I was listening to a recording of Jeff Lucas today speaking about Joseph in Egypt and saying that we cannot keep God as a Deity who lives in the church car park. We need to escape the separation of the spiritual and the none-spiritual.

God is interested in where we live. He created a wonderful world, and I wonder if he puzzles sometimes at why we then choose to live in such small boxes surrounded by small gardens - that reflect little of the creators creativity.

Housing can be seen as unspiritual, we are just passing through, where we live now has no lasting significance. We can get excited about the poor and their need for good housing, but we seem to have lost our heart to dream of a better world. One that is better not just in terms of justice and equality, but one which has better houses, great art, wonderful books and terrific music.

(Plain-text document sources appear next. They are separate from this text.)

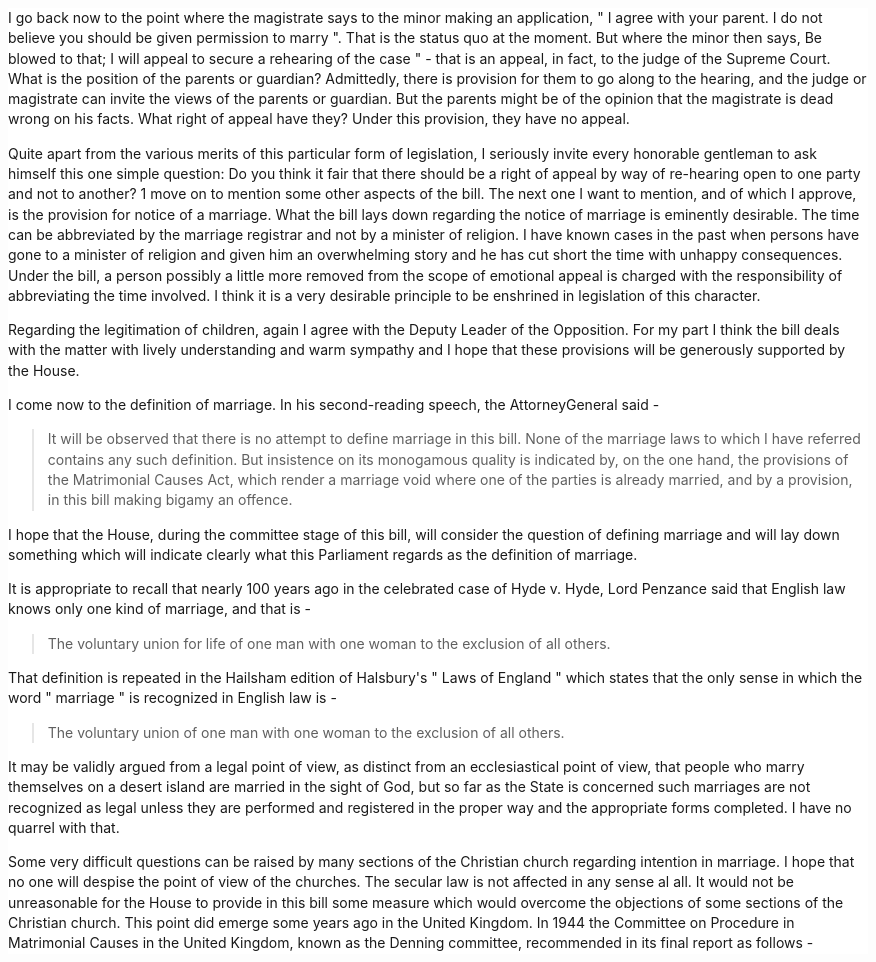 I go back now to the point where the magistrate says to the minor making an application, " I agree with your parent. I do not believe you should be given permission to marry ". That is the status quo at the moment. But where the minor then says, Be blowed to that; I will appeal to secure a rehearing of the case " - that is an appeal, in fact, to the judge of the Supreme Court. What is the position of the parents or guardian? Admittedly, there is provision for them to go along to the hearing, and the judge or magistrate can invite the views of the parents or guardian. But the parents might be of the opinion that the magistrate is dead wrong on his facts. What right of appeal have they? Under this provision, they have no appeal. 

Quite apart from the various merits of this particular form of legislation, I seriously invite every honorable gentleman to ask himself this one simple question: Do you think it fair that there should be a right of appeal by way of re-hearing open to one party and not to another? 1 move on to mention some other aspects of the bill. The next one I want to mention, and of which I approve, is the provision for notice of a marriage. What the bill lays down regarding the notice of marriage is eminently desirable. The time can be abbreviated by the marriage registrar and not by a minister of religion. I have known cases in the past when persons have gone  to a  minister of religion and given him  an  overwhelming story and he has cut short  the  time with unhappy consequences. Under the bill, a person possibly a little more removed from the scope of emotional appeal is charged with the responsibility of abbreviating the time involved. I think it is  a  very desirable principle to be enshrined in legislation of this character. 

Regarding the legitimation of children, again I agree with the  Deputy  Leader of the Opposition. For my part I think the bill deals with the matter with lively understanding and warm sympathy and I hope that these provisions will be generously supported by the House. 

I come now to the definition of marriage. In his second-reading speech, the AttorneyGeneral said - 

  >It will be observed that there is no attempt to define marriage in this bill. None of the marriage laws to which I have referred contains any such definition. But insistence on its monogamous quality is indicated by, on the one hand, the provisions of the Matrimonial Causes Act, which render a marriage void where one of the parties is already married, and by a provision, in this bill making bigamy an offence. 

I hope that the House, during the committee stage of this bill, will consider the question of defining marriage and will lay down something which will indicate clearly what this Parliament regards as the definition of marriage. 

It is appropriate to recall that nearly 100 years ago in the celebrated case of Hyde v. Hyde, Lord Penzance said that English law knows only one kind of marriage, and that is - 

  >The voluntary union for life of one man with one woman to the exclusion of all others. 

That definition is repeated in the Hailsham edition of Halsbury's " Laws of England " which states that the only sense in which the word " marriage " is recognized in English law is - 

  >The voluntary union of one man with one woman to the exclusion of all others. 

It may be validly argued from a legal point of view, as distinct from an ecclesiastical point of view, that people who marry themselves on a desert island are married in the sight of God, but so far as the State is concerned such marriages are not recognized as legal unless they are performed and registered in the proper way and the appropriate forms completed. I have no quarrel with that. 

Some very difficult questions can be raised by many sections of the Christian church regarding intention in marriage. I hope that no one will despise the point of view of the churches. The secular law is not affected in any sense al all. It would not be unreasonable for the House to provide in this bill some measure which would overcome the objections of some sections of the Christian church. This point did emerge some years ago in the United Kingdom. In 1944 the Committee on Procedure in Matrimonial Causes in the United Kingdom, known as the Denning committee, recommended in its final report as follows - 
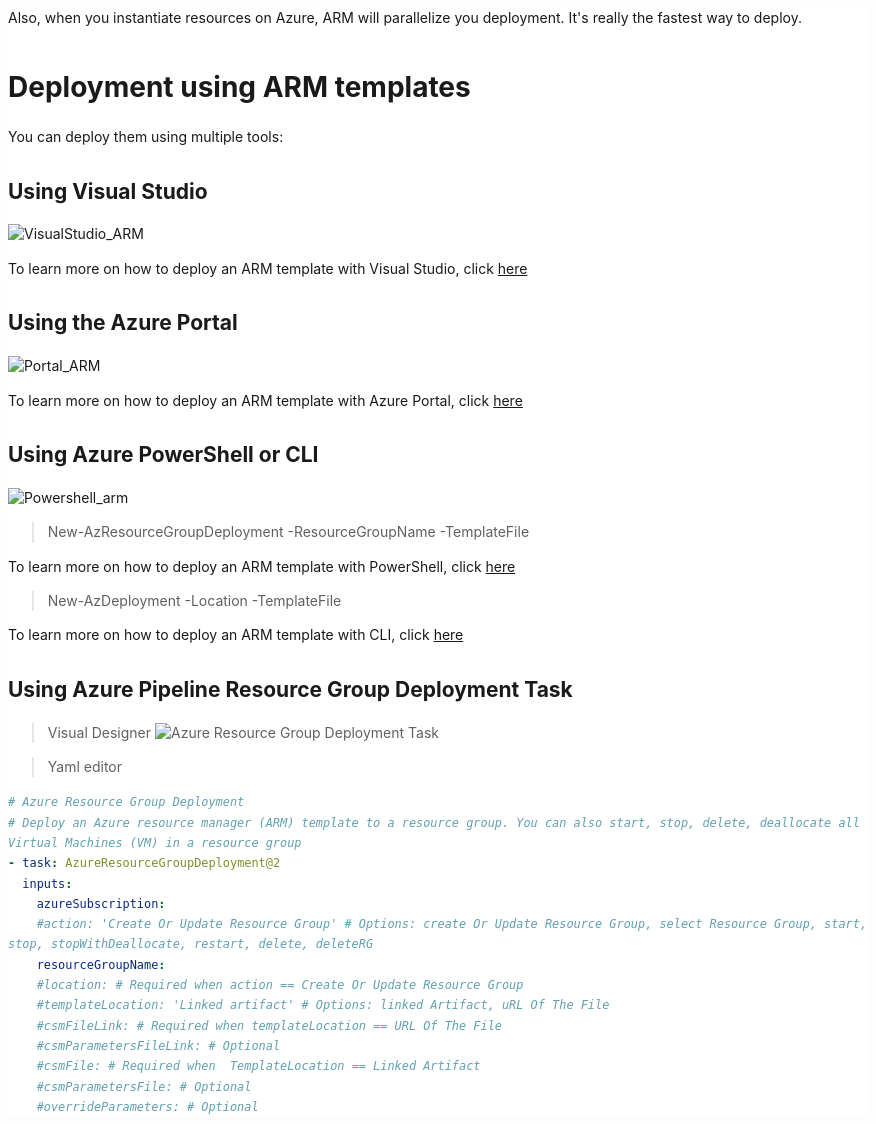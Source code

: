 Also, when you instantiate resources on Azure, ARM will parallelize you deployment.  It's really the fastest way to deploy.

# Deployment using ARM templates

You can deploy them using multiple tools:

## Using Visual Studio

![VisualStudio_ARM](https://docs.microsoft.com/en-us/azure/azure-resource-manager/media/vs-azure-tools-resource-groups-deployment-projects-create-deploy/deploy.png)

To learn more on how to deploy an ARM template with Visual Studio, click [here](https://docs.microsoft.com/en-us/azure/azure-resource-manager/vs-azure-tools-resource-groups-deployment-projects-create-deploy?WT.mc_id=globalazure-github-frbouche)

## Using the Azure Portal

![Portal_ARM](https://docs.microsoft.com/en-us/azure/azure-resource-manager/media/resource-group-template-deploy-portal/search-template.png)

To learn more on how to deploy an ARM template with Azure Portal, click [here](https://docs.microsoft.com/en-us/azure/azure-resource-manager/resource-group-template-deploy-portal?WT.mc_id=globalazure-github-frbouche)

## Using Azure PowerShell or CLI

![Powershell_arm](http://techgenix.com/tgwordpress/wp-content/uploads/2018/06/1050-05-08-1024x390.png)

> New-AzResourceGroupDeployment -ResourceGroupName <resource-group-name> -TemplateFile <path-to-template>

To learn more on how to deploy an ARM template with PowerShell, click [here](https://docs.microsoft.com/en-us/azure/azure-resource-manager/resource-group-template-deploy?WT.mc_id=globalazure-github-frbouche)

> New-AzDeployment -Location <location> -TemplateFile <path-to-template>

To learn more on how to deploy an ARM template with CLI, click [here](https://docs.microsoft.com/en-us/azure/azure-resource-manager/resource-group-template-deploy-cli?WT.mc_id=globalazure-github-frbouche)
    
## Using Azure Pipeline Resource Group Deployment Task

> Visual Designer
![Azure Resource Group Deployment Task](https://docs.microsoft.com/en-us/azure/media/vs-azure-tools-resource-groups-ci-in-vsts/walkthrough18.png)

> Yaml editor
```yaml
# Azure Resource Group Deployment
# Deploy an Azure resource manager (ARM) template to a resource group. You can also start, stop, delete, deallocate all Virtual Machines (VM) in a resource group
- task: AzureResourceGroupDeployment@2
  inputs:
    azureSubscription: 
    #action: 'Create Or Update Resource Group' # Options: create Or Update Resource Group, select Resource Group, start, stop, stopWithDeallocate, restart, delete, deleteRG
    resourceGroupName: 
    #location: # Required when action == Create Or Update Resource Group
    #templateLocation: 'Linked artifact' # Options: linked Artifact, uRL Of The File
    #csmFileLink: # Required when templateLocation == URL Of The File
    #csmParametersFileLink: # Optional
    #csmFile: # Required when  TemplateLocation == Linked Artifact
    #csmParametersFile: # Optional
    #overrideParameters: # Optional
```
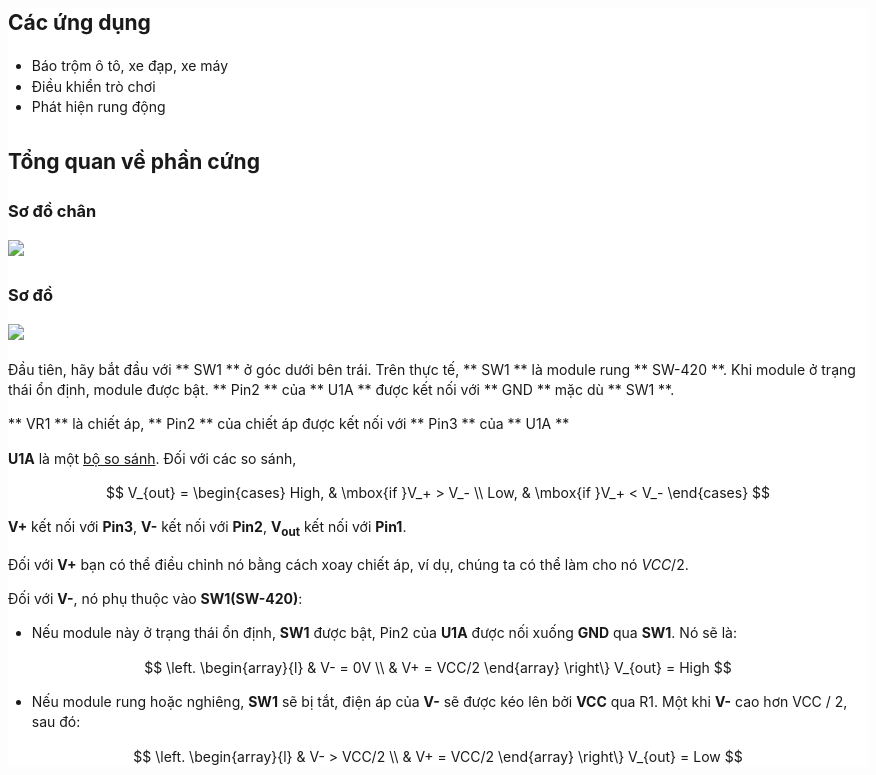 
## Các ứng dụng

- Báo trộm ô tô, xe đạp, xe máy
- Điều khiển trò chơi
- Phát hiện rung động

## Tổng quan về phần cứng

### Sơ đồ chân

![](https://github.com/SeeedDocument/Grove-Vibration_Sensor-SW-420/raw/master/img/pin_map.jpg)


### Sơ đồ

![](https://github.com/SeeedDocument/Grove-Vibration_Sensor-SW-420/raw/master/img/Schematic.jpg)


Đầu tiên, hãy bắt đầu với ** SW1 ** ở góc dưới bên trái. Trên thực tế, ** SW1 ** là module rung ** SW-420 **. Khi module ở trạng thái ổn định, module được bật. ** Pin2 ** của ** U1A ** được kết nối với ** GND ** mặc dù ** SW1 **.

** VR1 ** là chiết áp, ** Pin2 ** của chiết áp được kết nối với ** Pin3 ** của ** U1A **

**U1A** là một [bộ so sánh](https://en.wikipedia.org/wiki/Comparator). Đối với các so sánh, 


$$
V_{out} = 
\begin{cases} 
High,  & \mbox{if }V_+ > V_-  \\
Low,  & \mbox{if }V_+ < V_- 
\end{cases}
$$

**V+** kết nối với **Pin3**, **V-** kết nối với **Pin2**, **V<sub>out</sub>** kết nối với **Pin1**.

Đối với **V+** bạn có thể điều chỉnh nó bằng cách xoay chiết áp, ví dụ, chúng ta có thể làm cho nó $VCC/2$.

Đối với **V-**, nó phụ thuộc vào **SW1(SW-420)**:

- Nếu module này ở trạng thái ổn định, **SW1** được bật, Pin2 của **U1A** được nối xuống **GND** qua **SW1**. Nó sẽ là:


$$
\left. \begin{array}{l}  & V- = 0V \\ & V+ = VCC/2 \end{array} \right\}  V_{out} = High
$$


- Nếu module rung hoặc nghiêng, **SW1** sẽ bị tắt, điện áp của **V-** sẽ được kéo lên bởi **VCC** qua R1. Một khi **V-** cao hơn VCC / 2, sau đó:

$$
\left. \begin{array}{l}  & V- > VCC/2 \\ & V+ = VCC/2 \end{array} \right\}  V_{out} = Low
$$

We are not just called to reflect God love as if it can be distilled as pure love like some clear liquid with all the colour removed. We are called to reflect the creativity of a creative God. When we think of the coming of the Kingdom of God, when we think about Redemption we need to see that not purely in terms of the soul - but in terms of the whole of our being. Heaven will not be a pale distillation of what is good, but a fulfilment of what earth was created to be. Heaven will not be less, but more.

As Christians we need to think about whatever we do be great at it. Whatever our job and our role is be great, but we need to go beyond the roles that society defines for us. We are now the out breaking of the Kingdom of Heaven on earth, we need to get involved in transforming the world.

We tend to shy away from the idea that the environment affects the person wanting people to take responsibility for their own lives - which of course is important and can be the beginning of finding liberation. However, we need to look at transforming the environment. Christians in all societies need to be fundamentally involved in making the world a better place, and sometimes we can help people more by working in business at creating jobs than we can by doing worthy things to reduce poverty. We can sometimes do more to help people by improving their environment, then by just looking at their problems. We need to do this in a partnership approach where everyone can participate rather than having a holy us approach.

It is easy to say that God could have created a black and white world with few pleasures instead he created an earthly paradise (which we then set out to spoil) - but I'm not sure if that is true. I'm not sure that God could have created a boring world - it would just be so much out of character.

There are limited resources and the plight of the poor must always be in our hearts, but it needs to be not either justice or beauty - but both.

The call of the church is not just to be just, but to make the world a more beautiful place for people to live in.